What you should do: Leaving out the pictures, please retype each record exactly.

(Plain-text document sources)
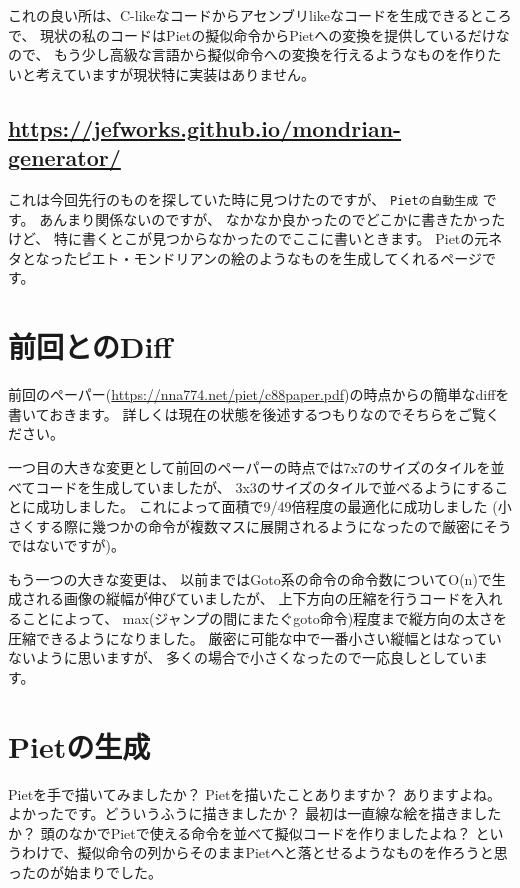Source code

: これの良い所は、C-likeなコードからアセンブリlikeなコードを生成できるところで、
現状の私のコードはPietの擬似命令からPietへの変換を提供しているだけなので、
もう少し高級な言語から擬似命令への変換を行えるようなものを作りたいと考えていますが現状特に実装はありません。

\subsection{\texorpdfstring{\url{https://jefworks.github.io/mondrian-generator/}}{https://jefworks.github.io/mondrian-generator/}}

これは今回先行のものを探していた時に見つけたのですが、
\texttt{Pietの自動生成} です。 あんまり関係ないのですが、
なかなか良かったのでどこかに書きたかったけど、
特に書くとこが見つからなかったのでここに書いときます。
Pietの元ネタとなったピエト・モンドリアンの絵のようなものを生成してくれるページです。

\section{前回とのDiff}

前回のペーパー(\url{https://nna774.net/piet/c88paper.pdf})の時点からの簡単なdiffを書いておきます。
詳しくは現在の状態を後述するつもりなのでそちらをご覧ください。

一つ目の大きな変更として前回のペーパーの時点では7x7のサイズのタイルを並べてコードを生成していましたが、
3x3のサイズのタイルで並べるようにすることに成功しました。
これによって面積で9/49倍程度の最適化に成功しました
(小さくする際に幾つかの命令が複数マスに展開されるようになったので厳密にそうではないですが)。

もう一つの大きな変更は、
以前まではGoto系の命令の命令数についてO(n)で生成される画像の縦幅が伸びていましたが、
上下方向の圧縮を行うコードを入れることによって、
max(ジャンプの間にまたぐgoto命令)程度まで縦方向の太さを圧縮できるようになりました。
厳密に可能な中で一番小さい縦幅とはなっていないように思いますが、
多くの場合で小さくなったので一応良しとしています。

\section{Pietの生成}

Pietを手で描いてみましたか？ Pietを描いたことありますか？ ありますよね。
よかったです。どういうふうに描きましたか？
最初は一直線な絵を描きましたか？
頭のなかでPietで使える命令を並べて擬似コードを作りましたよね？
というわけで、擬似命令の列からそのままPietへと落とせるようなものを作ろうと思ったのが始まりでした。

The completed task:
Source code

: これの良い所は、C-likeなコードからアセンブリlikeなコードを生成できるところで、
現状の私のコードはPietの擬似命令からPietへの変換を提供しているだけなので、
もう少し高級な言語から擬似命令への変換を行えるようなものを作りたいと考えていますが現状特に実装はありません。

\subsection{\texorpdfstring{\url{https://jefworks.github.io/mondrian-generator/}}{https://jefworks.github.io/mondrian-generator/}}

これは今回先行のものを探していた時に見つけたのですが、
\texttt{Pietの自動生成} です。 あんまり関係ないのですが、
なかなか良かったのでどこかに書きたかったけど、
特に書くとこが見つからなかったのでここに書いときます。
Pietの元ネタとなったピエト・モンドリアンの絵のようなものを生成してくれるページです。

\section{前回とのDiff}

前回のペーパー(\url{https://nna774.net/piet/c88paper.pdf})の時点からの簡単なdiffを書いておきます。
詳しくは現在の状態を後述するつもりなのでそちらをご覧ください。

一つ目の大きな変更として前回のペーパーの時点では7x7のサイズのタイルを並べてコードを生成していましたが、
3x3のサイズのタイルで並べるようにすることに成功しました。
これによって面積で9/49倍程度の最適化に成功しました
(小さくする際に幾つかの命令が複数マスに展開されるようになったので厳密にそうではないですが)。

もう一つの大きな変更は、
以前まではGoto系の命令の命令数についてO(n)で生成される画像の縦幅が伸びていましたが、
上下方向の圧縮を行うコードを入れることによって、
max(ジャンプの間にまたぐgoto命令)程度まで縦方向の太さを圧縮できるようになりました。
厳密に可能な中で一番小さい縦幅とはなっていないように思いますが、
多くの場合で小さくなったので一応良しとしています。

\section{Pietの生成}

Pietを手で描いてみましたか？ Pietを描いたことありますか？ ありますよね。
よかったです。どういうふうに描きましたか？
最初は一直線な絵を描きましたか？
頭のなかでPietで使える命令を並べて擬似コードを作りましたよね？
というわけで、擬似命令の列からそのままPietへと落とせるようなものを作ろうと思ったのが始まりでした。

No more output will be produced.